%%

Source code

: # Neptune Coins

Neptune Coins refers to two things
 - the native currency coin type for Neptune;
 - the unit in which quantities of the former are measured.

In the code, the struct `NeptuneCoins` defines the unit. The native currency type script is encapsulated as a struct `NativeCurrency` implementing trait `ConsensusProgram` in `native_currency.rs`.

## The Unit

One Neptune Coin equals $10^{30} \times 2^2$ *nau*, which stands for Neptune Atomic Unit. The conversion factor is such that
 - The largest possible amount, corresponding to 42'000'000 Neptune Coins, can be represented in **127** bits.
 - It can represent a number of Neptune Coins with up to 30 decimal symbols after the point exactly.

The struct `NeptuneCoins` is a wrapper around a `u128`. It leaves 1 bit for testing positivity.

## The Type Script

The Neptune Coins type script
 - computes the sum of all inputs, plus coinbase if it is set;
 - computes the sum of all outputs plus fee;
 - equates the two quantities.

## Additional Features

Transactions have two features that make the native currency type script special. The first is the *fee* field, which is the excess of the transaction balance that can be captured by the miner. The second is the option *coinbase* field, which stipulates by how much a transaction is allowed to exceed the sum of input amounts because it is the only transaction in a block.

%%

▶ [Task directions] Filter the records above, keeping each line that contains the word "quantities".

▶ [Answer for the task]
 - the unit in which quantities of the former are measured.
 - equates the two quantities.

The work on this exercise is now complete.